コロナ禍後のEMO Hannoverは工作機械の接続性など焦点、現地会見に各国報道陣参加EMOハノーバー 2023(1/2 ページ)

VDW(ドイツ工作機械工業会)は2023年9月に開かれる国際金属加工見本市「EMO Hannover 2023」に向けた記者会見をフランクフルトで開催した。

» 2023年07月10日 07時30分 公開
[長沢正博MONOist]
100年以上前に建てられた工場を再利用したクラシックカーの展示施設「Klassikstadt」が会場となった

 VDW(ドイツ工作機械工業会)は2023年7月5日、同年9月に開かれる国際金属加工見本市「EMO Hannover 2023」(2023年9月18〜23日、ハノーバー国際見本市場)に向けた記者会見をフランクフルトで開催した。

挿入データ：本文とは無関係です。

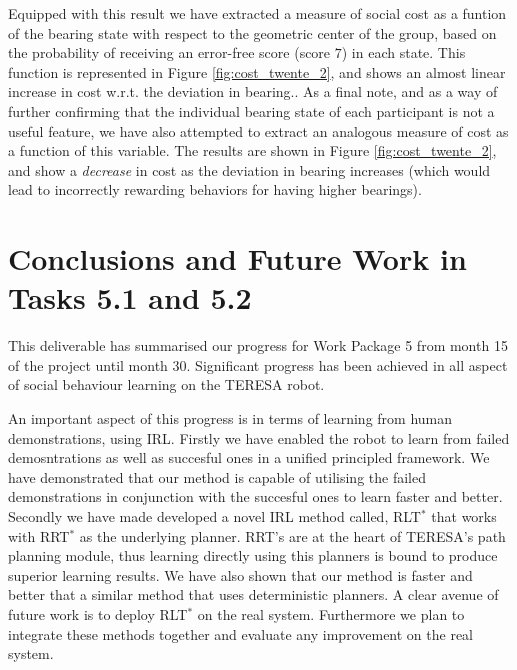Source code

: \documentclass[a4paper,11pt]{report}
\begin{document}
Equipped with this result we have extracted a measure of social cost as a funtion of the bearing state with respect to the geometric center of the group, based on the probability of receiving an error-free score (score $7$) in each state. This function is represented in Figure \ref{fig:cost_twente_2}, and shows an almost linear increase in cost w.r.t. the deviation in bearing.. As a final note, and as a way of further confirming that the individual bearing state of each participant is not a useful feature, we have also attempted to extract an analogous measure of cost as a function of this variable. The results are shown in Figure \ref{fig:cost_twente_2}, and show a \emph{decrease} in cost as the deviation in bearing increases (which would lead to incorrectly rewarding behaviors for having higher bearings).


\section{Conclusions and Future Work in Tasks 5.1 and 5.2}
\label{sec:conclusions}
This deliverable has summarised our progress for Work Package 5 from month 15 of the project until month 30. Significant progress has been achieved in all aspect of social behaviour learning on the TERESA robot. 

 An important aspect of this progress is in terms of learning from human demonstrations, using IRL. Firstly we have enabled the robot to learn from failed demosntrations as well as succesful ones in a unified principled framework. We have demonstrated that our method is capable of utilising the failed demonstrations in conjunction with the succesful ones to learn faster and better. Secondly we have made developed a novel IRL method called, RLT$^*$ that works with RRT$^*$ as the underlying planner. RRT's are at the heart of TERESA's path planning module, thus learning directly using this planners is bound to produce superior learning results. We have also shown that our method is faster and better that a similar method that uses deterministic planners. A clear avenue of future work is to deploy RLT$^*$ on the real system. Furthermore we plan to integrate these methods together and evaluate any improvement on the real system.
\end{document}
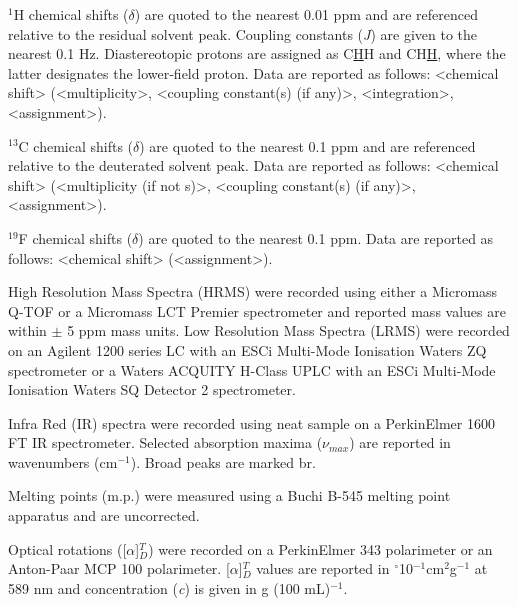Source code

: $^1$H chemical shifts ($\delta$) are quoted to the nearest 0.01 ppm and are referenced relative to the residual solvent peak\cite{Gottlieb1997}. Coupling constants (\textit{J}) are given to the nearest 0.1 Hz. Diastereotopic protons are assigned as C\underline{H}H and CH\underline{H},
where the latter designates the lower‑field proton. Data are reported as follows: <chemical shift> (<multiplicity>, <coupling constant(s) (if any)>, <integration>, <assignment>).

$^{13}$C chemical shifts ($\delta$) are quoted to the nearest 0.1 ppm and are referenced relative to the deuterated solvent peak\cite{Gottlieb1997}. Data are reported as follows: <chemical shift> (<multiplicity (if not s)>, <coupling constant(s) (if any)>, <assignment>).

$^{19}$F chemical shifts ($\delta$) are quoted to the nearest 0.1 ppm. Data are reported as follows: <chemical shift> (<assignment>).

High Resolution Mass Spectra (HRMS) were recorded using either a Micromass Q-TOF or a Micromass LCT Premier spectrometer and reported mass values are within $\pm$ 5 ppm mass units. Low Resolution Mass Spectra (LRMS) were recorded on an Agilent 1200 series LC with an ESCi Multi-Mode Ionisation Waters ZQ spectrometer or a Waters ACQUITY H-Class UPLC with an ESCi Multi-Mode Ionisation Waters SQ Detector 2 spectrometer.

Infra Red (IR) spectra were recorded using neat sample on a PerkinElmer 1600 FT IR spectrometer. Selected absorption maxima ($\nu_{max}$) are reported in wavenumbers (cm$^{-1}$). Broad peaks are marked br.

Melting points (m.p.) were measured using a Buchi B-545 melting point apparatus and are uncorrected. 

Optical rotations ([$\alpha$]$_D^T$) were recorded on a PerkinElmer 343 polarimeter or an Anton-Paar MCP 100 polarimeter. [$\alpha$]$_D^T$ values are reported in $^{\circ}$10$^{-1}$cm$^2$g$^{-1}$ at 589 nm and concentration (\textit{c}) is given in g (100 mL)$^{-1}$. 


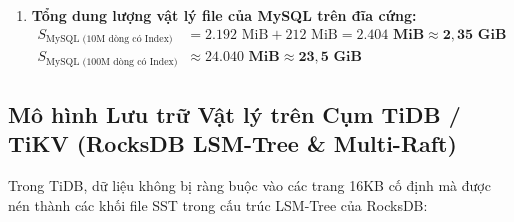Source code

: \begin{enumerate}
  \item \textbf{Tổng dung lượng vật lý file  của MySQL trên đĩa cứng:}
  \begin{align}
    S_{\text{MySQL (10M dòng có Index)}}  &= 2.192\text{ MiB} + 212\text{ MiB} = \mathbf{2.404\text{ MiB} \approx 2,35\text{ GiB}}\\
    S_{\text{MySQL (100M dòng có Index)}} &\approx \mathbf{24.040\text{ MiB} \approx 23,5\text{ GiB}}
  \end{align}
\end{enumerate}

\subsection{Mô hình Lưu trữ Vật lý trên Cụm TiDB / TiKV (RocksDB LSM-Tree \& Multi-Raft)}

Trong TiDB, dữ liệu không bị ràng buộc vào các trang 16KB cố định mà được nén thành các khối file SST trong cấu trúc LSM-Tree của RocksDB:

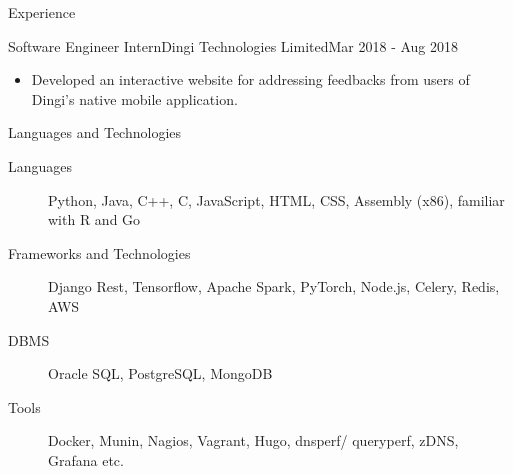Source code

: \documentclass[]{mcdowellcv}
\begin{document}
\begin{cvsection}{Experience}
		\begin{cvsubsection}{Software Engineer Intern}{Dingi Technologies Limited}{Mar 2018 - Aug 2018}
			\begin{itemize}
				\item Developed an interactive website for addressing feedbacks from users of Dingi's native mobile application.
			\end{itemize}
		\end{cvsubsection}
	\end{cvsection}

	\begin{cvsection}{Languages and Technologies}
		\begin{cvsubsection}{}{}{}
			\begin{description}
				\item[Languages] Python, Java, C++, C, JavaScript, HTML, CSS, Assembly (x86), familiar with R and Go
				\item[Frameworks and Technologies] Django Rest, Tensorflow, Apache Spark, PyTorch, Node.js, Celery, Redis, AWS
				\item[DBMS] Oracle SQL, PostgreSQL, MongoDB
				\item[Tools] Docker, Munin, Nagios, Vagrant, Hugo, dnsperf/ queryperf, zDNS, Grafana etc.
			\end{description}
		\end{cvsubsection}
	\end{cvsection}
\end{document}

 EMOはドイツのハノーバーとイタリアのミラノで交互に開催される金属加工などを中心とした国際的な展示会だ。前回、ハノーバーで開かれた2019年は日本をはじめ47カ国から2211社が出展し、期間中に11万6706人が来場した。イタリアのミラノでまだコロナ禍も明けきらぬ2021年に開催された時も約700社が出展、91カ国から約6万人が来場したという。EMO Hannover 2023には2023年7月4日時点でドイツをはじめ42カ国から既に1713社が出展を登録し、日本企業も70社が出展予定だ。

来場者と出展企業がテーマを持ち寄り会場で対話を

VDWのDr. ヴィルフリート・シェーファー氏[クリックで拡大]

 VDW エグゼクティブディレクターのDr. ヴィルフリート・シェーファー(Wilfried Schafer)氏は「出展者だけでなく来場者もぜひ新たなテーマを会場に持ち寄り、互いに対話してほしい。早い段階で情報を収集し、未来を見据えた投資計画を作り、判断していただきたい。EMOはバリューチェーンを全て網羅しており、さまざまなメーカーの機械、設備を比較することで、トレンドをつかみ、投資判断の基準にすることができる」と呼びかける。

 例年はハノーバーで行っていた事前記者会見をフランクフルトで今回開催した理由としては、フランクフルトは外国の報道陣が直行便で来やすいことなどを挙げた。

 VDW エグゼクティブディレクターのマルクス・へーリング(Markus Heering)氏も「EMOはイノベーションプラットフォームだ。この場に集うことで、国際競争における存在感を示すことができる。国際的なネットワーキングも可能になり、さまざまなメーカーと知見を共有できる。ステークホルダーと将来の可能性について議論し、立ち位置を見つけることが大切だ」と話す。

VDWのDr. マルクス・へーリング氏[クリックで拡大]

 DX(デジタルトランスフォーメーション)だけでなく、コネクティビティやサステナビリティもモノづくりの現場における大きなトレンドになりつつある。

 ゲーリング氏はDXに関して「デジタル化によって新たなビジネスモデルが生まれる。さらに企業は国際的になり、職場や働き方が変わる。ドイツだけではなく世界中で技術者の確保が難しくなっている。デジタル化を通して職場を変えることで、より長く働きやすい現場を作ることもトピックだ」と強調する。

 シェーファー氏はサステナビリティについて「欧州ではさまざまな規制が存在するが、規制には報告義務が生じる。欧州だけだなく世界中でサステナビリティの重要性が高まっている。サステナビリティに関するデータを集め、提出しなければならなくなる。出展社、来場者にとって重要なトピックであり、製造現場にとってどういう意味を持つのか考える必要がある」と述べる。

VDWのシェーファー氏(左端)とへーリング氏(右端)[クリックで拡大]

 50社ほどのスタートアップ企業の出展も見込まれている。「若い企業に参画してもらうことはその産業にとって非常に重要だ。新しいビジネスモデルが生まれ、産業が活性化し、発展していく。歴史ある企業にとっても、スタートアップ企業にとっても双方に学びのある、非常に有益な機会となる」(へーリング氏)。

 シェーファー氏は「モノづくりから若者が離れていっている」と指摘。6000人の学生を会場に招き、モノづくり現場で働く魅力を伝えるとしている。